What happened during the Battlefield 6 crash
According to the owner, the PC froze suddenly while gaming, and a later teardown revealed a burned power lead. He says the plug was fully seated and the locking tabs were engaged, which is exactly the kind of statement hardware makers hate because it removes the easiest escape route. The rest of the machine appears to have survived, but the cable clearly did not.
There is a pattern forming here. Reports involving the Sapphire RX 9070 XT Nitro+ have been piling up, with at least nine mentioned this year alone, and the true number could be higher if quieter cases never make it out of support channels. That does not prove a design defect on its own, but it is enough to make the card look unusually noisy for the wrong reasons.
Warranty testing found the card clean
The unsatisfying part is the service outcome. After 48 hours of testing, technicians reportedly concluded that the graphics card was fine and that only the adapter cable was damaged. The card was then returned, while the owner says the burnt cable itself was not checked or replaced.
That is the sort of support answer that technically closes a ticket and practically opens a forum thread. It also leaves Sapphire in a familiar bind for modern high-power GPUs: if the cable is included with the card, the company can’t really pretend it is somebody else’s problem once the connector starts cooking.

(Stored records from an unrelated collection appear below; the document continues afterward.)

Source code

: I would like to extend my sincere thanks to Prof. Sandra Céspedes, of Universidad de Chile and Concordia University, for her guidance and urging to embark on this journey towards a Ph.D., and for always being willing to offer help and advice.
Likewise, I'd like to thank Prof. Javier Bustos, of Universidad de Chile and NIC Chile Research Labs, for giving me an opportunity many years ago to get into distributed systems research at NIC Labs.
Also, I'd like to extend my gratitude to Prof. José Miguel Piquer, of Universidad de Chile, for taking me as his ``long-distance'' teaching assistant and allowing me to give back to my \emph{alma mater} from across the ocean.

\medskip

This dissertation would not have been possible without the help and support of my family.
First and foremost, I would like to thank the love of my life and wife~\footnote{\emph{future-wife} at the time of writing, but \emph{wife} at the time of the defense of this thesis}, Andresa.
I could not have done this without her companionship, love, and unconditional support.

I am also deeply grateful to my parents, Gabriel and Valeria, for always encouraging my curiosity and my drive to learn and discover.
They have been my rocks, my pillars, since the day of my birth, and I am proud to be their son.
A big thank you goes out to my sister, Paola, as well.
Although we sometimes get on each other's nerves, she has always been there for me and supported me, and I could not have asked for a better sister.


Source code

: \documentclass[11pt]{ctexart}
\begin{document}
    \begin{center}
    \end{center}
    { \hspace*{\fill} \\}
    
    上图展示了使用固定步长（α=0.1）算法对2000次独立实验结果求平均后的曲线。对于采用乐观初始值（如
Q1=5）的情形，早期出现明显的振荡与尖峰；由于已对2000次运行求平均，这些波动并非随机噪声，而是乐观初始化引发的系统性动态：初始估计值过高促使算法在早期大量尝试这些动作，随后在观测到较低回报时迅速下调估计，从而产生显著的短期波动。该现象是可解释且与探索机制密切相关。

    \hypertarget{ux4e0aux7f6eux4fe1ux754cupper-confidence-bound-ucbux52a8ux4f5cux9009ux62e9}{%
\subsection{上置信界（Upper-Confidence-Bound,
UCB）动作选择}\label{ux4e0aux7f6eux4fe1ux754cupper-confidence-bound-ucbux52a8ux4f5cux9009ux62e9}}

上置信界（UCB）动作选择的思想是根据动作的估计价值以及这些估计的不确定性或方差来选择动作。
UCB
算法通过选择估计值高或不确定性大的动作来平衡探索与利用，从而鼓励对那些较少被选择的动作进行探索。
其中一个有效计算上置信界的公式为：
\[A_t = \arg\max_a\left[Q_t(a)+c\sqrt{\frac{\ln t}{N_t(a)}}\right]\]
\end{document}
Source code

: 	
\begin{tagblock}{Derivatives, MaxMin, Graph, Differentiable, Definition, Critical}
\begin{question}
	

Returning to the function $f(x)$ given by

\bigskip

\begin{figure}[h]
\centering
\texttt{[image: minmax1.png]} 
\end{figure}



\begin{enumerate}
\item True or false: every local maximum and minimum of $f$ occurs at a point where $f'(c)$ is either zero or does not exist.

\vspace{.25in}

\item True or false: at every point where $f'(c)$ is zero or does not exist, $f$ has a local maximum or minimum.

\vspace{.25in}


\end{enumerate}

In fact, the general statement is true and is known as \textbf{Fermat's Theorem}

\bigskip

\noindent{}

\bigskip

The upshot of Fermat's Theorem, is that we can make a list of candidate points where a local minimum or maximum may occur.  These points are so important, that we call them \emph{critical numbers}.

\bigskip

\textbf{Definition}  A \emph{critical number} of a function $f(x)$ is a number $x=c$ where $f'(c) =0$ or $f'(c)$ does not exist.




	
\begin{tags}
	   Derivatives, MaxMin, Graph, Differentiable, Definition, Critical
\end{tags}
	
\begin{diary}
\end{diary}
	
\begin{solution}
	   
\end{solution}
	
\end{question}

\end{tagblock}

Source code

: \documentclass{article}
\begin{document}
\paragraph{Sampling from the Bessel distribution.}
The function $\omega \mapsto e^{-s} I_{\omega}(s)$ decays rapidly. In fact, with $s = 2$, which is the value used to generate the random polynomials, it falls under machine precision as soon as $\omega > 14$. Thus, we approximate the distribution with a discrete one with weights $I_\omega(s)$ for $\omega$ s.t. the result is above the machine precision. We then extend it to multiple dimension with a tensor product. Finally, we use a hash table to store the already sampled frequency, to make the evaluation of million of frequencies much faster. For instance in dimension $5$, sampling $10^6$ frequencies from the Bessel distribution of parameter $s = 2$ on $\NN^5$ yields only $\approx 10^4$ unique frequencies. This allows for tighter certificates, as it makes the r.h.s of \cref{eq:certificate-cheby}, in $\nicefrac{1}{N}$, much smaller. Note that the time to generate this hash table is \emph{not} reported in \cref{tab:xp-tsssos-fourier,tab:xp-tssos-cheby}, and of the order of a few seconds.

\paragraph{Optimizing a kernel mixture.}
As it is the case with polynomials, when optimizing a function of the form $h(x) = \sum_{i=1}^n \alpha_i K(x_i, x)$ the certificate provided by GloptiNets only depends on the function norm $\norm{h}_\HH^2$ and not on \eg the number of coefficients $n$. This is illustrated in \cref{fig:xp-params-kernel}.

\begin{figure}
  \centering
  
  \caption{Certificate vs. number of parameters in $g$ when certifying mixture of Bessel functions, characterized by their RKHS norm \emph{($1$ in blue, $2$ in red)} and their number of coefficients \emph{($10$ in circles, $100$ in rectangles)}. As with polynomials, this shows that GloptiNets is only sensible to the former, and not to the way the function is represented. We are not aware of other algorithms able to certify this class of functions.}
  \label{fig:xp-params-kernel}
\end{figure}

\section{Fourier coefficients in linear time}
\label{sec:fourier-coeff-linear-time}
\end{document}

Bundled 12V-2×6 cable and system details
- GPU: Sapphire RX 9070 XT Nitro+
- Connector: 12V-2×6
- Cable: Sapphire 3x8pin to 12V-2×6 with blue connector
- PSU: XPG Core Reactor II VE 750W
- Reported GPU power draw: approximately 280W
For buyers, the lesson is simple and annoying: the connector may be ”standard,” but the bundled cabling and how it is terminated still matter a lot. The next question is whether Sapphire will keep treating these incidents as isolated service cases, or whether the growing stack of reports forces a broader response than a polite return label.